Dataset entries
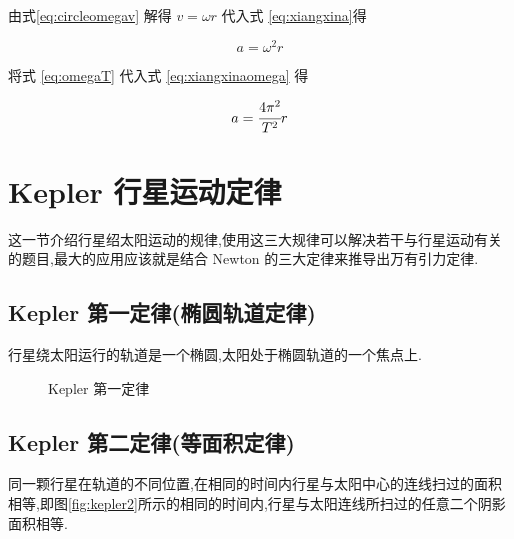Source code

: 由式\eqref{eq:circleomegav} 解得 $v=\omega r$ 代入式 \eqref{eq:xiangxina}得

\begin{equation}
  a=\omega^2r
  \label{eq:xiangxinaomega}
\end{equation}

将式 \eqref{eq:omegaT} 代入式 \eqref{eq:xiangxinaomega} 得

\begin{equation}
  a=\cfrac{4\pi^2}{T^2}r
  \label{eq:xiangxinaT}
\end{equation}

\section{Kepler 行星运动定律}

这一节介绍行星绍太阳运动的规律,使用这三大规律可以解决若干与行星运动有关的题目,最大的应用应该就是结合 Newton 的三大定律来推导出万有引力定律.

\subsection{Kepler 第一定律(椭圆轨道定律)}

行星绕太阳运行的轨道是一个椭圆,太阳处于椭圆轨道的一个焦点上.

\begin{figure}[H]
  \centering
  \caption{Kepler 第一定律}
  \label{fig:kepler1}
\end{figure}

\subsection{Kepler 第二定律(等面积定律)}

同一颗行星在轨道的不同位置,在相同的时间内行星与太阳中心的连线扫过的面积相等,即图\ref{fig:kepler2}所示的相同的时间内,行星与太阳连线所扫过的任意二个阴影面积相等.

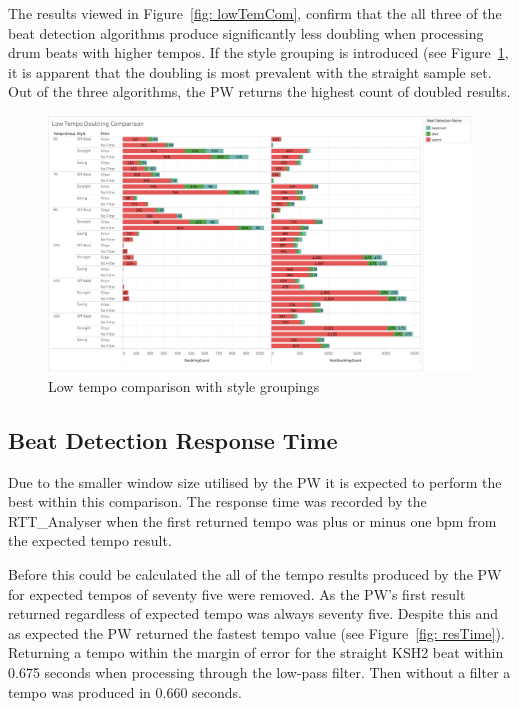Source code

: \documentclass[a4paper, 11pt]{article}
\begin{document}
The results viewed in Figure~\ref{fig: lowTemCom}, confirm that the all three of the beat detection algorithms produce significantly less doubling when processing drum beats with higher tempos. If the style grouping is introduced (see Figure~\ref{fig: lowTemComStyle}, it is apparent that the doubling is most prevalent with the straight sample set. Out of the three algorithms, the PW returns the highest count of doubled results.

\begin{figure}
\centering
\includegraphics[scale=0.25]{images/lowStyle.jpg}
\caption{Low tempo comparison with style groupings}
\label{fig: lowTemComStyle}
\end{figure}

\subsection{Beat Detection Response Time}
Due to the smaller window size utilised by the PW it is expected to perform the best within this comparison. The response time was recorded by the RTT\_Analyser when the first returned tempo was plus or minus one bpm from the expected tempo result. 

Before this could be calculated the all of the tempo results produced by the PW for expected tempos of seventy five were removed. As the PW's first result returned regardless of expected tempo was always seventy five. Despite this and as expected the PW returned the fastest tempo value (see Figure~\ref{fig: resTime}). Returning a tempo within the margin of error for the straight KSH2 beat within 0.675 seconds when processing through the low-pass filter. Then without a filter a tempo was produced in 0.660 seconds. 
\end{document}
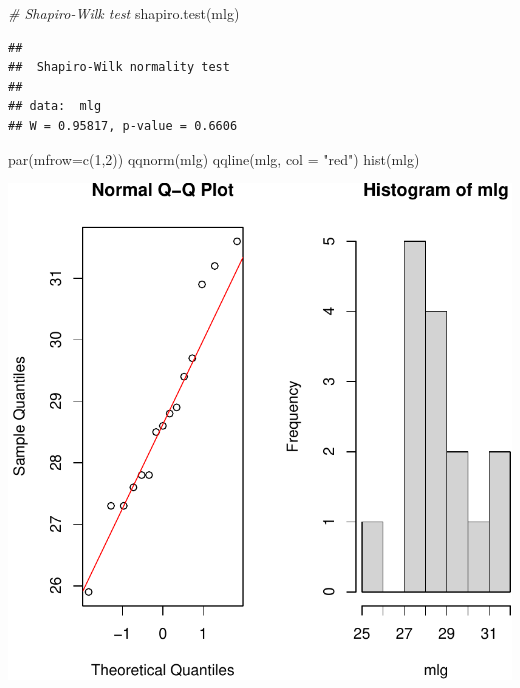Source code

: \documentclass[
]{article}
\newcommand{\AttributeTok}[1]{\textcolor[rgb]{0.77,0.63,0.00}{#1}}
\newcommand{\CommentTok}[1]{\textcolor[rgb]{0.56,0.35,0.01}{\textit{#1}}}
\newcommand{\DecValTok}[1]{\textcolor[rgb]{0.00,0.00,0.81}{#1}}
\newcommand{\FunctionTok}[1]{\textcolor[rgb]{0.00,0.00,0.00}{#1}}
\newcommand{\NormalTok}[1]{#1}
\newcommand{\StringTok}[1]{\textcolor[rgb]{0.31,0.60,0.02}{#1}}
\begin{document}
\begin{Highlighting}[]
\CommentTok{\# Shapiro{-}Wilk test}
\FunctionTok{shapiro.test}\NormalTok{(mlg) }
\end{Highlighting}

\begin{verbatim}
## 
##  Shapiro-Wilk normality test
## 
## data:  mlg
## W = 0.95817, p-value = 0.6606
\end{verbatim}

\begin{Highlighting}[]
\FunctionTok{par}\NormalTok{(}\AttributeTok{mfrow=}\FunctionTok{c}\NormalTok{(}\DecValTok{1}\NormalTok{,}\DecValTok{2}\NormalTok{))}
\FunctionTok{qqnorm}\NormalTok{(mlg)}
\FunctionTok{qqline}\NormalTok{(mlg, }\AttributeTok{col =} \StringTok{"red"}\NormalTok{)}
\FunctionTok{hist}\NormalTok{(mlg)}
\end{Highlighting}

\begin{center}\includegraphics[width=1\linewidth,height=1\textheight]{unnamed-chunk-53-1} \end{center}

\pagebreak
\end{document}
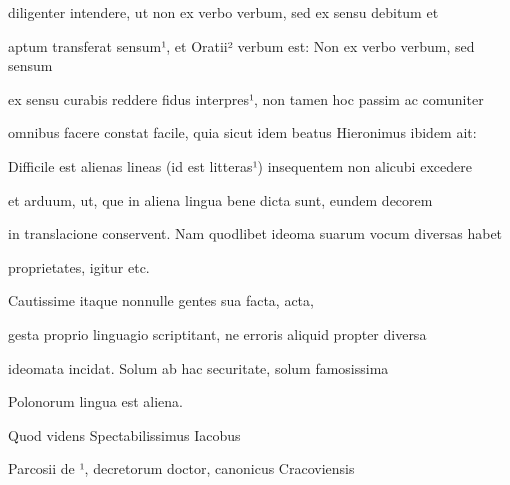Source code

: \fulllines{}

diligenter intendere, ut non ex verbo verbum, sed ex sensu debitum et



aptum transferat sensum¹, et Oratii² verbum est: Non ex verbo verbum, sed sensum
%

ex sensu curabis reddere fidus interpres¹, non tamen hoc passim ac comuniter

omnibus facere constat facile, quia sicut idem beatus Hieronimus ibidem ait:

Difficile est alienas lineas (id est litteras¹) insequentem non alicubi excedere

et arduum, ut, que in aliena lingua bene dicta sunt, eundem decorem

in translacione conservent. Nam quodlibet ideoma suarum vocum diversas habet

\splitlines{}

proprietates, igitur etc.

\indentK Cautissime itaque nonnulle gentes sua facta, acta,

\fulllines{}

gesta proprio linguagio scriptitant, ne erroris aliquid propter diversa

ideomata incidat. Solum ab hac securitate, solum famosissima

\splitlines{}

Polonorum lingua est aliena.

\indentK Quod videns Spectabilissimus Iacobus

\fulllines{}


\newpage
{}

Parcosii de ¹, decretorum doctor, canonicus Cracoviensis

What you need to do =>
From the data above, copy each line with the string "Wilk" in it.

Answer section =>
\CommentTok{\# Shapiro{-}Wilk test}
##  Shapiro-Wilk normality test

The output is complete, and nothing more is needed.